--- START ---
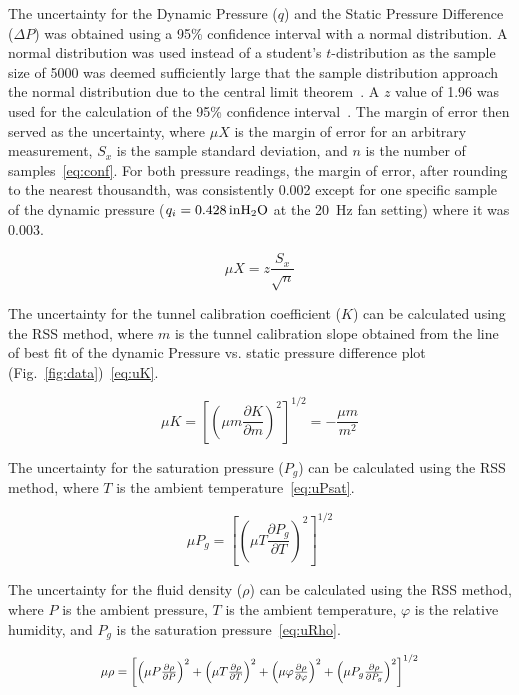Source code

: \documentclass[journal,letterpaper]{IEEEtran}
\begin{document}
The uncertainty for the Dynamic Pressure ($q$) and the Static Pressure Difference ($\Delta P$) was obtained using a 95\% confidence interval with a normal distribution.
A normal distribution was used instead of a student's $t$-distribution as the sample size of 5000 was deemed sufficiently large that the sample distribution approach the normal distribution due to the central limit theorem~\cite{MoMLecture}.
A $z$ value of 1.96 was used for the calculation of the 95\% confidence interval~\cite{MoMLecture}.
The margin of error then served as the uncertainty, where $\mu X$ is the margin of error for an arbitrary measurement, $S_x$ is the sample standard deviation, and $n$ is the number of samples~\eqref{eq:conf}.
For both pressure readings, the margin of error, after rounding to the nearest thousandth, was consistently 0.002 except for one specific sample of the dynamic pressure ($q_i = \qty{0.428}{in\ce{H_2O}}$ at the \qty{20}{\Hz} fan setting) where it was 0.003.

\begin{equation} \label{eq:conf}
    \mu X = z \frac{S_x}{\sqrt{n}}
\end{equation}

The uncertainty for the tunnel calibration coefficient ($K$) can be calculated using the RSS method, where $m$ is the tunnel calibration slope obtained from the line of best fit of the dynamic Pressure vs. static pressure difference plot (Fig.~\ref{fig:data})~\eqref{eq:uK}.

\begin{equation} \label{eq:uK}
    \mu K = \left[\left(\mu m \frac{\partial K}{\partial m}\right)^2\right]^{1/2} = -\frac{\mu m}{m^2}
\end{equation}

The uncertainty for the saturation pressure ($P_g$) can be calculated using the RSS method, where $T$ is the ambient temperature~\eqref{eq:uPsat}.

\begin{equation} \label{eq:uPsat}
    \mu P_g = \left[\left(\mu T \frac{\partial P_g}{\partial T}\right)^2\right]^{1/2}
\end{equation}

The uncertainty for the fluid density ($\rho$) can be calculated using the RSS method, where $P$ is the ambient pressure, $T$ is the ambient temperature, $\varphi$ is the relative humidity, and $P_g$ is the saturation pressure~\eqref{eq:uRho}.

\begin{equation} \label{eq:uRho}
    \resizebox{227pt}{!}{$\mu \rho = \left[\left(\mu P \frac{\partial \rho}{\partial P}\right)^2 + \left(\mu T \frac{\partial \rho}{\partial T}\right)^2 + \left(\mu \varphi \frac{\partial \rho}{\partial \varphi}\right)^2 + \left(\mu P_g \frac{\partial \rho}{\partial P_g}\right)^2\right]^{1/2}$}
\end{equation}
\end{document}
--- END ---
▶ [Problem to solve]: The answer must consist of every line from the entries above that contains the string "label".

▶ [Task response]:
\begin{equation} \label{eq:conf}
\begin{equation} \label{eq:uK}
\begin{equation} \label{eq:uPsat}
\begin{equation} \label{eq:uRho}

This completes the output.